■ ASSIGNED TASK: Every line below that mentions the word "Dear" should be copied out.

== Segment start ==

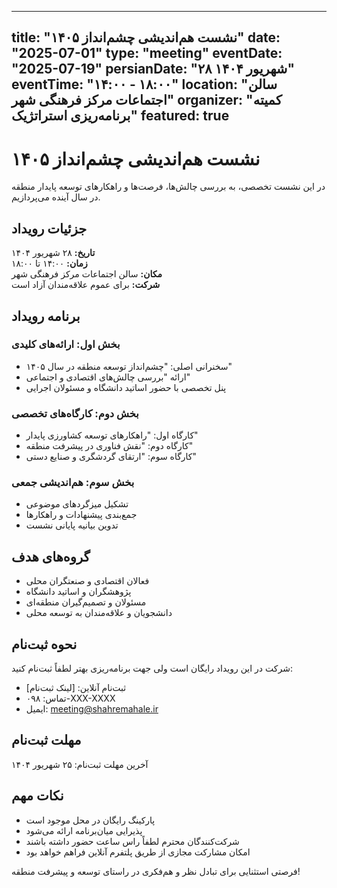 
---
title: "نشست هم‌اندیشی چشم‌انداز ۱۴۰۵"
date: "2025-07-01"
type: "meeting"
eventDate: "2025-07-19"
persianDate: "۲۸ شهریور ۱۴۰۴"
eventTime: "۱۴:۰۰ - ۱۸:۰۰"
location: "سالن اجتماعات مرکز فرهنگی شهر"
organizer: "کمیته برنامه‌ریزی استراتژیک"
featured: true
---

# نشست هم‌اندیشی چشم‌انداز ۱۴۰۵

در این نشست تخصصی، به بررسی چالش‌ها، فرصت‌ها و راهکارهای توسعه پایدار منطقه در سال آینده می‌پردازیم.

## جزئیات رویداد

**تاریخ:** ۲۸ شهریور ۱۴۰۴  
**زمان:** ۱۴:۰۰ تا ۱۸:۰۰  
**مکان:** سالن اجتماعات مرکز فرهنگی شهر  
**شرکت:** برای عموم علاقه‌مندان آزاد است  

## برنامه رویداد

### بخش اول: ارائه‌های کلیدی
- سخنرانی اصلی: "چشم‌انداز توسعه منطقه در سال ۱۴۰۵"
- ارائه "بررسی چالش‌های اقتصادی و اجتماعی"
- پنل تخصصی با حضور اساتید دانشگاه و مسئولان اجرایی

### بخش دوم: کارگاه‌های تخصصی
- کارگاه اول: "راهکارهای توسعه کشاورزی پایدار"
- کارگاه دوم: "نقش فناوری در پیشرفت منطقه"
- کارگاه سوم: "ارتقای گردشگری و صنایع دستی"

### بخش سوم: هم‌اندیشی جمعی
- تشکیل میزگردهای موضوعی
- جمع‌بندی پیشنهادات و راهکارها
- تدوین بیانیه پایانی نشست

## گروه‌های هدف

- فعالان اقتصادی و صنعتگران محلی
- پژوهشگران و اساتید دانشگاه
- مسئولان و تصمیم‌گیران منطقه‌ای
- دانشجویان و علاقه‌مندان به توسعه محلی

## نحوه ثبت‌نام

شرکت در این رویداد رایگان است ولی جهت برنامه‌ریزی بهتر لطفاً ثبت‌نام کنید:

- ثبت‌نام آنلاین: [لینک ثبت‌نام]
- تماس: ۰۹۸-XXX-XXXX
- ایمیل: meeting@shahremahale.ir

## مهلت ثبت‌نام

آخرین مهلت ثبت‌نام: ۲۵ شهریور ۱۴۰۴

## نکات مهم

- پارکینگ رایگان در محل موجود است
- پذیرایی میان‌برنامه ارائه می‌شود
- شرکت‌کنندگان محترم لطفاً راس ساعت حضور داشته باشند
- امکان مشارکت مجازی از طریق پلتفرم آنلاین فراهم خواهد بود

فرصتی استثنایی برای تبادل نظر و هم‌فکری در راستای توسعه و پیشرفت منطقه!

== Segment end ==
== Segment start ==

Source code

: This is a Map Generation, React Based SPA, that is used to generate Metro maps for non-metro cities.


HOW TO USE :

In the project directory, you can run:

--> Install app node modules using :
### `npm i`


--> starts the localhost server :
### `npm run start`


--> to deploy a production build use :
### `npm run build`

== Segment end ==
== Segment start ==

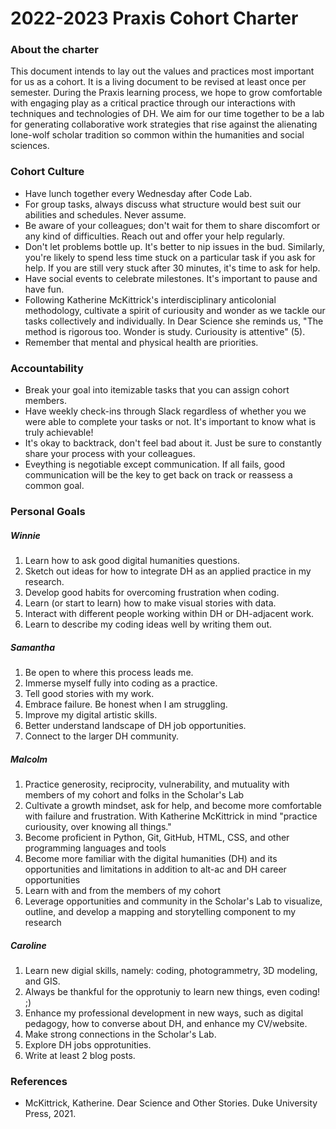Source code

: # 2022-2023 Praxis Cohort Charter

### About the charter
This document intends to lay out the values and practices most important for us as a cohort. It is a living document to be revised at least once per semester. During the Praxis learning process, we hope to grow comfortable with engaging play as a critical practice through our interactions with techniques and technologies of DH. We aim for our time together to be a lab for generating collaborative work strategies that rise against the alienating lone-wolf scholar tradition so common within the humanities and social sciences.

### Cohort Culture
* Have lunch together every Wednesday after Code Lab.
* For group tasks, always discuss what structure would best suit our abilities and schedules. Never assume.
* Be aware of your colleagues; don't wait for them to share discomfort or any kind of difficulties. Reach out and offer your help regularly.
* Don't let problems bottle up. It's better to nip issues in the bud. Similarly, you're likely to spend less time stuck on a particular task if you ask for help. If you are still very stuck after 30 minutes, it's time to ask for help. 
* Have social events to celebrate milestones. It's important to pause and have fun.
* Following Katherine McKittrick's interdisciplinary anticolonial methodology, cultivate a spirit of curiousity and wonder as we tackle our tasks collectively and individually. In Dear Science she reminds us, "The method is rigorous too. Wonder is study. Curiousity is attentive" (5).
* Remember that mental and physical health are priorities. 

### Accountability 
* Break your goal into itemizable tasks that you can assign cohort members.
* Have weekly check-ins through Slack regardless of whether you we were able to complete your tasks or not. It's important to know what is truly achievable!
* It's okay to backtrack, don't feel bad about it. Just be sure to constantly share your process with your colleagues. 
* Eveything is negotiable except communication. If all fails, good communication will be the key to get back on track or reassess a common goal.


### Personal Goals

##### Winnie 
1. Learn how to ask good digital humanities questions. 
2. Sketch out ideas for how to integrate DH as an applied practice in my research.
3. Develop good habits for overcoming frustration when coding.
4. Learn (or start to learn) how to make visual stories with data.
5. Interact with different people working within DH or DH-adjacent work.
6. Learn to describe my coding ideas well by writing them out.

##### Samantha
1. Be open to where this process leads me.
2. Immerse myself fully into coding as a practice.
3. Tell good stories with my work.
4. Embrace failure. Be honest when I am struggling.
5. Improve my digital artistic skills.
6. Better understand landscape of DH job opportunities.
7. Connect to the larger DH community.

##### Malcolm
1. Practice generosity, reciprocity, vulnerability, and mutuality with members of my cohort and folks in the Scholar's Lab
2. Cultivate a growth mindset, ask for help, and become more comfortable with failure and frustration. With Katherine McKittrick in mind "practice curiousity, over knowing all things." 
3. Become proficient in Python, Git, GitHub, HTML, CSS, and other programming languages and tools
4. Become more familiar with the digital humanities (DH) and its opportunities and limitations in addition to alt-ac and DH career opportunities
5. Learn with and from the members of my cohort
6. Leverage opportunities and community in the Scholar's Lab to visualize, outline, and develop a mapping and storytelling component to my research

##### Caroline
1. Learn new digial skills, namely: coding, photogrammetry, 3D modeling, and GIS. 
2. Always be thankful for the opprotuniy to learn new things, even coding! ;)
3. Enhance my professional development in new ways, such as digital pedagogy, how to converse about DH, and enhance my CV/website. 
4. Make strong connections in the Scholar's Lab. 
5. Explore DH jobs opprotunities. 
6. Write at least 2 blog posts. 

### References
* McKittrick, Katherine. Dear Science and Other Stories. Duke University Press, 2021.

== Segment end ==

■ SOLUTION TO THE PROBLEM:
* Following Katherine McKittrick's interdisciplinary anticolonial methodology, cultivate a spirit of curiousity and wonder as we tackle our tasks collectively and individually. In Dear Science she reminds us, "The method is rigorous too. Wonder is study. Curiousity is attentive" (5).
* McKittrick, Katherine. Dear Science and Other Stories. Duke University Press, 2021.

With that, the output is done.